Çeşitli ayetlerden hareketle bir Müslümanın Resul-i Ekrem'e karşı görevlerini, dolayısıyla gerçek bir mümin olmasının şartlarını ona inanmak, itaat etmek, onun izinden gitmek, onu sevmek ve salât-ü selâmla anmak şeklinde beş kategori halinde sıralamak mümkündür.
🔸 Kur'an'da Peygamberin risâletinin bütün insanları kapsadığını belirten ayetin devamında Allah ile birlikte Resulüne de iman edilmesi emredilmiş, bu emir başka ayetlerde iman ve itaat şeklinde tekrarlanmıştır.

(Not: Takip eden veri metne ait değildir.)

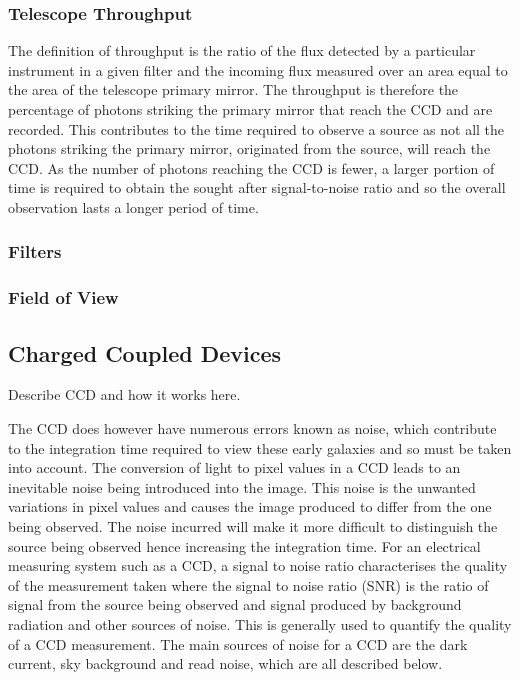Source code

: 		\subsubsection{Telescope Throughput} %
		\label{ssub:telescope_throughput}
			The definition of throughput is the ratio of the flux detected by a particular instrument in a given filter and the incoming flux measured over an area equal to the area of the telescope primary mirror\cite{WIRCam_Throughput}. The throughput is therefore the percentage of photons striking the primary mirror that reach the CCD and are recorded. This contributes to the time required to observe a source as not all the photons striking the primary mirror, originated from the source, will reach the CCD. As the number of photons reaching the CCD is fewer, a larger portion of time is required to obtain the sought after signal-to-noise ratio and so the overall observation lasts a longer period of time.

		\subsubsection{Filters}

		\subsubsection{Field of View}

	\subsection{Charged Coupled Devices} %
	\label{sub:charged_coupled_devices}
		Describe CCD and how it works here.

		The CCD does however have numerous errors known as noise, which contribute to the integration time required to view these early galaxies and so must be taken into account. The conversion of light to pixel values in a CCD leads to an inevitable noise being introduced into the image. This noise is the unwanted variations in pixel values and causes the image produced to differ from the one being observed. The noise incurred will make it more difficult to distinguish the source being observed hence increasing the integration time. For an electrical measuring system such as a CCD, a signal to noise ratio characterises the quality of the measurement taken where the signal to noise ratio (SNR) is the ratio of signal from the source being observed and signal produced by background radiation and other sources of noise. This is generally used to quantify the quality of a CCD measurement. The main sources of noise for a CCD are the dark current, sky background and read noise, which are all described below.

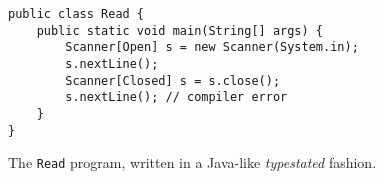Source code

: \begin{listing}
    \centering
    \begin{verbatim}
public class Read {
    public static void main(String[] args) {
        Scanner[Open] s = new Scanner(System.in);
        s.nextLine();
        Scanner[Closed] s = s.close();
        s.nextLine(); // compiler error
    }
}
    \end{verbatim}
    \caption{The \texttt{Read} program, written in a Java-like \emph{typestated} fashion.}
    \label{lst:java-read-typestate}
\end{listing}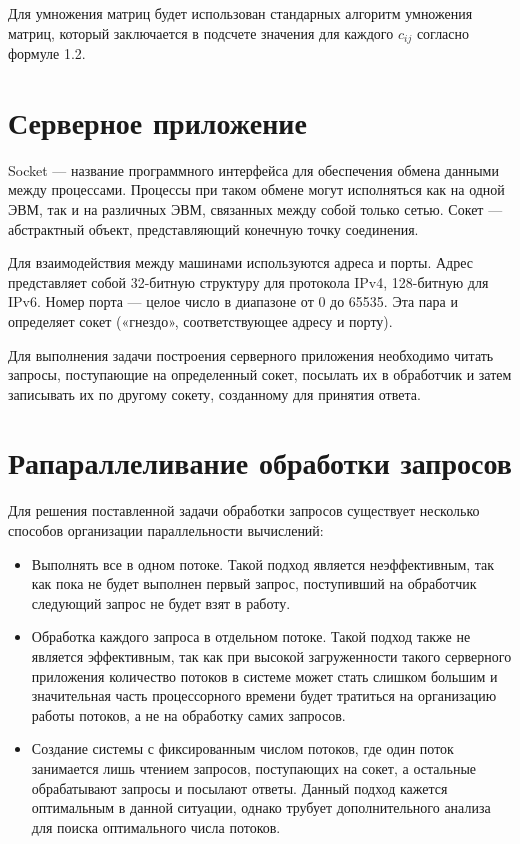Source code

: Для умножения матриц будет использован стандарных алгоритм умножения матриц, который заключается 
в подсчете  значения для каждого $c_{ij}$ согласно формуле 1.2.

\section{Серверное приложение}

Socket — название программного интерфейса для обеспечения обмена данными между процессами. Процессы при таком обмене могут исполняться как на одной ЭВМ, так и на различных ЭВМ, связанных между собой только сетью. Сокет — абстрактный объект, представляющий конечную точку соединения.

Для взаимодействия между машинами используются адреса и порты. Адрес представляет собой 32-битную структуру для протокола IPv4, 128-битную для IPv6. Номер порта — целое число в диапазоне от 0 до 65535. Эта пара и определяет сокет («гнездо», соответствующее адресу и порту).

Для выполнения задачи построения серверного приложения необходимо читать запросы, поступающие на определенный сокет, посылать их в обработчик и затем записывать их по другому сокету, созданному для принятия ответа.

\section{Рапараллеливание обработки запросов}

Для решения поставленной задачи обработки запросов существует несколько способов организации параллельности вычислений:

\begin{itemize}
	\item Выполнять все в одном потоке. Такой подход является неэффективным, так как пока не будет выполнен первый запрос, поступивший на обработчик следующий запрос не будет взят в работу. 
	\item Обработка каждого запроса в отдельном потоке. Такой подход также не является эффективным, так как при высокой загруженности такого серверного приложения количество потоков в системе может стать слишком большим и значительная часть процессорного времени будет тратиться на организацию работы потоков, а не на обработку самих запросов.
	\item Создание системы с фиксированным числом потоков, где один поток занимается лишь чтением запросов, поступающих на сокет, а остальные обрабатывают запросы и посылают ответы. Данный подход кажется оптимальным в данной ситуации, однако трубует дополнительного анализа для поиска оптимального числа потоков.
\end{itemize}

"De ki: Allah'ı seviyorsanız bana uyun ki Allah da sizi sevsin ve günahlarınızı bağışlasın" mealindeki ayet Hz. Peygamber'in Asr-ı Saâdet'teki muhatapları yanında bütün insanlığa bir çağrıdır.

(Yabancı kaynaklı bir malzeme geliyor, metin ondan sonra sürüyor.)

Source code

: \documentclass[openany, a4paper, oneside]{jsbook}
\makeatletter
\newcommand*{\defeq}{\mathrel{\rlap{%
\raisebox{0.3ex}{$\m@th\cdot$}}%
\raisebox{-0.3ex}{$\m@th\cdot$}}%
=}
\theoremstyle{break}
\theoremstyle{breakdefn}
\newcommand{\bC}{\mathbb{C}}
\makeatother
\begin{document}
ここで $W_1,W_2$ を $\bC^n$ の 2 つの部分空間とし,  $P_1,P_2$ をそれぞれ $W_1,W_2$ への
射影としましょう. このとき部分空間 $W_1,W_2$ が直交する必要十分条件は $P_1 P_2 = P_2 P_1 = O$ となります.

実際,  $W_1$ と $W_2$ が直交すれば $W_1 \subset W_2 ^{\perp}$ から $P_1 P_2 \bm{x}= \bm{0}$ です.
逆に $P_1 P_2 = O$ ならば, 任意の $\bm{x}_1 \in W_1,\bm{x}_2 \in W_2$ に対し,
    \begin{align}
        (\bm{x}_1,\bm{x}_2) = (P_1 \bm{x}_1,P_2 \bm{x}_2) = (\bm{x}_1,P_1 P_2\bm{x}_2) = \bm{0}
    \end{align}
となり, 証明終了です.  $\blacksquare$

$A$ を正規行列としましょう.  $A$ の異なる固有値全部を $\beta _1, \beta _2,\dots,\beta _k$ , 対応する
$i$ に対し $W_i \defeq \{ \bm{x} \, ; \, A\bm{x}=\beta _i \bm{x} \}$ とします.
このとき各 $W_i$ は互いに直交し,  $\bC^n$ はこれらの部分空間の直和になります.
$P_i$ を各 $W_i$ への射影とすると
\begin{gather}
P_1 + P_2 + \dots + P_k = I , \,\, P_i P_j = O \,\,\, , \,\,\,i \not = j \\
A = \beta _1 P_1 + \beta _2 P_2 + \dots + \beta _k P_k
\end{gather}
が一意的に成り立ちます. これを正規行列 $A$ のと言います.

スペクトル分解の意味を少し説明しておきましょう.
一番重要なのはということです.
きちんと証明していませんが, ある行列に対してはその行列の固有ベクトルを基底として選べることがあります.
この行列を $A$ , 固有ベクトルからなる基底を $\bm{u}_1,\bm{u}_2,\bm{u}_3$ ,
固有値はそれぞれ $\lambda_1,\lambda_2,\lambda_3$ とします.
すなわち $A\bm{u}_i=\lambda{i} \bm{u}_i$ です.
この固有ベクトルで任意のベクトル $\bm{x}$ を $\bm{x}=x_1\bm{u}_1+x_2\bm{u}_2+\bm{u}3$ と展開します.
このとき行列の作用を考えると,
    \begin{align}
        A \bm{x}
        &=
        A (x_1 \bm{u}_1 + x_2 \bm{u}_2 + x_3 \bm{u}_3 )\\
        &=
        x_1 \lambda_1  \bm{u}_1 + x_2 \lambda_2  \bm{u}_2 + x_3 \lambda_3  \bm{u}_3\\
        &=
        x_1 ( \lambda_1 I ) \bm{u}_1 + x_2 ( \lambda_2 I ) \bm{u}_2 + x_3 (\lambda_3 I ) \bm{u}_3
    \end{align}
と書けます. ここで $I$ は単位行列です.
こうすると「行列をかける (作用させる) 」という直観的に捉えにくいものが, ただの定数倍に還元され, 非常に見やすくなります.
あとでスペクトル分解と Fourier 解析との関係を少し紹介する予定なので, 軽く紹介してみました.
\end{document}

🔸 Ayrıca meşakkatli Tebük Seferi'ne katılan muhacir ve ensar gruplarının "zor gününde Nebî'ye uyma" sınavını başardıkları için ilâhî rahmet ve yakınlığa lâyık görüldüğü bildirilir.
Bu olayla ilgili ayetlerin sonuncusunda, "Medine halkına ve onların çevresindeki bedevî Araplara Resûlullah'tan geri kalmaları ve onun hayatından önce kendi hayatlarını düşünmeleri yakışmaz" denilmek suretiyle Peygamberimize gösterilmesi gereken saygı ve bağlılık vurgulanmıştır.
🔸 Diğer nebilerin yanında Hz. Muhammed'in de muhataplarının hak dini benimseyip ebedî mutluluğa erişmelerini gönülden arzu etmesi ve bunun gerçekleşmemesinden derin üzüntü duyması, onun insan sevgisinin bir göstergesidir.
Kur'an-ı Kerîm'de Peygamberin müminlere kendi canlarından daha yakın olduğu, sıkıntıya düşmeleri halinde üzülüp üzerlerine titreyen, şefkat ve merhamet gösteren bir duyarlılığa sahip bulunduğu ifade edilir.
🔸 Ebû Hüreyre'nin rivayet ettiği bir hadiste, Resul-i Ekrem muhatapları karşısındaki konumunu, ateşe düşmekte ısrar edenleri bellerinden yakalayıp kurtarmaya çalışan kimsenin durumuna benzetmiştir.